Tata Infrastructure Fund is being managed by Amish Munshi since January 2012. This is one of earliest infrastructure funds in India. The infrastructure sector in general has given mixed performance in the last 3 years. This fund’s performance has lagged behind many of its peers by a significant margin. If you have invested in this fund, exit now. If you are a new investor you can skip this one for a better performing large cap fund. Investing in sector funds is highly risky.

Where does Tata Infrastructure fund invest your money?

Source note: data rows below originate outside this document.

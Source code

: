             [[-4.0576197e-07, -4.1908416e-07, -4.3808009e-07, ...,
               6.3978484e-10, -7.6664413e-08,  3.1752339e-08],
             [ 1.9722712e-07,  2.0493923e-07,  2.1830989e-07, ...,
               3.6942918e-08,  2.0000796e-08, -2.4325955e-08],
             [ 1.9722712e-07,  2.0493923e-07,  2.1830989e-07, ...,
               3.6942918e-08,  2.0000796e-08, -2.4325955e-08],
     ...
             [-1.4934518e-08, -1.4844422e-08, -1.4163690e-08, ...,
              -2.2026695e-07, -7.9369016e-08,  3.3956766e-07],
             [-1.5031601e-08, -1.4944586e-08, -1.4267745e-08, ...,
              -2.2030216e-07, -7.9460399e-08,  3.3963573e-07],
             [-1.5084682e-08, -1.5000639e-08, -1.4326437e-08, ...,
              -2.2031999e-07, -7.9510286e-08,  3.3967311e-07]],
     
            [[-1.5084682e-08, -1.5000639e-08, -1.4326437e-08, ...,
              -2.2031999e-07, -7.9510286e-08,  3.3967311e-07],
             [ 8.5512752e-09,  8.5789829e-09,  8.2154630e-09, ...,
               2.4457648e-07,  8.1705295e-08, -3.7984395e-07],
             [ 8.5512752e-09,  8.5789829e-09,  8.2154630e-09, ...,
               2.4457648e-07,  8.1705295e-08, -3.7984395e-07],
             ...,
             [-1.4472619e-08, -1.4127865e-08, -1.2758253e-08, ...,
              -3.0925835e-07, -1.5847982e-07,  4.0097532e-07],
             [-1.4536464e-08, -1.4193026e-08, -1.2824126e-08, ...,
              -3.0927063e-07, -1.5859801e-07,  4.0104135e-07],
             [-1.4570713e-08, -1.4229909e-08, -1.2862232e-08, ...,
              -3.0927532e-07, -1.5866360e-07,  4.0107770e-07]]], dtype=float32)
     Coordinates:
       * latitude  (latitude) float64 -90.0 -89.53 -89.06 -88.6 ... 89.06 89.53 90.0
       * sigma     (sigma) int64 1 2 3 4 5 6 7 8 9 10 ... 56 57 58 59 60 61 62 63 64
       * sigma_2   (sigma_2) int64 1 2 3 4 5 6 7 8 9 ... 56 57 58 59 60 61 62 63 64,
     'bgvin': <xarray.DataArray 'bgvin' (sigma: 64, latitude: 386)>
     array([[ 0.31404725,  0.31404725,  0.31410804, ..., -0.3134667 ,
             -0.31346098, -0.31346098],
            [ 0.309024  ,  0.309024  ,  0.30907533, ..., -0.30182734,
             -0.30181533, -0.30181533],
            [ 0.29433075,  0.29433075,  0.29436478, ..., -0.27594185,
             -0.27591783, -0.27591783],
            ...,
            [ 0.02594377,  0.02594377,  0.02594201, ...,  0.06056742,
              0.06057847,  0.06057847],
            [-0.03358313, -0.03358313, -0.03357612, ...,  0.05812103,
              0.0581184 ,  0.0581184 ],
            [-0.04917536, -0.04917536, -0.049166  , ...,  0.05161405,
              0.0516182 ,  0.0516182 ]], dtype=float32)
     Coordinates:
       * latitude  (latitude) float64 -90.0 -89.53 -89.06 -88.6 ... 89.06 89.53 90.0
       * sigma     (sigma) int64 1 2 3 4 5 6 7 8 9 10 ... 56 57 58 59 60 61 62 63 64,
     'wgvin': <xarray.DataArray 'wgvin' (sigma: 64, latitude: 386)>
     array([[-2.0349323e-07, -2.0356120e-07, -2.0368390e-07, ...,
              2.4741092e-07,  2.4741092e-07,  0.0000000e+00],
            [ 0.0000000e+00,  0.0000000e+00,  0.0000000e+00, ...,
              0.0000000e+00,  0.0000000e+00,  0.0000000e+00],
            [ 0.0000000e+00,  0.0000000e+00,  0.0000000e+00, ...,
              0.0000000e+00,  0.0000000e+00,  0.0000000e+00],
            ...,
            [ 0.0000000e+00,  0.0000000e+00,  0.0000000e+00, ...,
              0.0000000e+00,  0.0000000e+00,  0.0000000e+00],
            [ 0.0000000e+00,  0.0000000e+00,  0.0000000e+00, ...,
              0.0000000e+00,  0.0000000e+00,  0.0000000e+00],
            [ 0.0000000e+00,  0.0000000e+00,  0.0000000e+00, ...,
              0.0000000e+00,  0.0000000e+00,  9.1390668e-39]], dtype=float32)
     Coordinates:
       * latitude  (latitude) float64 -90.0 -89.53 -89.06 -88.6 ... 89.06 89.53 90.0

Tata Infrastructure Fund is a large cap oriented infrastructure fund which means most of your money is invested in giant and large companies but also some medium and small size companies in the infrastructure industry which include Telecom, Power, Port, Air, Roads, Railways, Shipping and other Utility Services Providers. Tata Infrastructure Fund has 70.47% exposure to giant and large size companies, 22% exposure to medium size companies and 8% exposure in small size companies. Large cap companies tend to be stable compared to mid cap and small cap companies. Small and mid size companies have the potential to become large companies and when that happens you are expected to get bumper returns.

Suitable for what?
  • Creation of wealth
  • Lifestyle needs
Not suitable for what?
  • Child's education
  • Child's marriage
  • Buying house
  • Planning for retirement
Our recommendation for fresh investment
Not Recommended
Our recommendation for existing investment.
Not Recommended
How has Tata Infrastructure fund performed in the past?

If you had invested Rs 1 lakh when the fund was launched in December 2004 the value of your investments would be around Rs 2.74 lakhs. If you had invested Rs 1 lakh five years back it would have become Rs 0.80 lakhs. The performance has been not performing well as compared to other mutual funds in this category. The fund has been giving at around -4% every year for those who stayed invested for last 5 years. 

Assume you had invested Rs 10,000 every month in Tata Infrastructure Fund through SIP for the past 5 years today you would have just around Rs 5.9 lakhs.

What charges apply?

A onetime fee of Rs 100 is charged on investments over Rs 10, 000 made through distributors. If you are a first time investor in mutual funds an additional Rs 50 is charged to cover KYC expenses. This is deducted from your investment and can be skipped if you buy directly from the mutual fund via their website or offices.

If units are sold within a year an exit load of 1% is deducted from your total returns. No exit load applies for units withdrawn post one year. Expense ratio of Tata Infrastructure Fund is 2.03%. This is charged to recover the fund management company’s expenses on securities’ transactions, commissions, registrar fees, etc. Your mutual fund returns will be total returns less expense ratio.

What are the tax implications?

The returns in a mutual fund are absolutely tax free, provided you do not withdraw within 1 year. Tata Infrastructure Fund does not qualify for sec 80C ELSS benefits.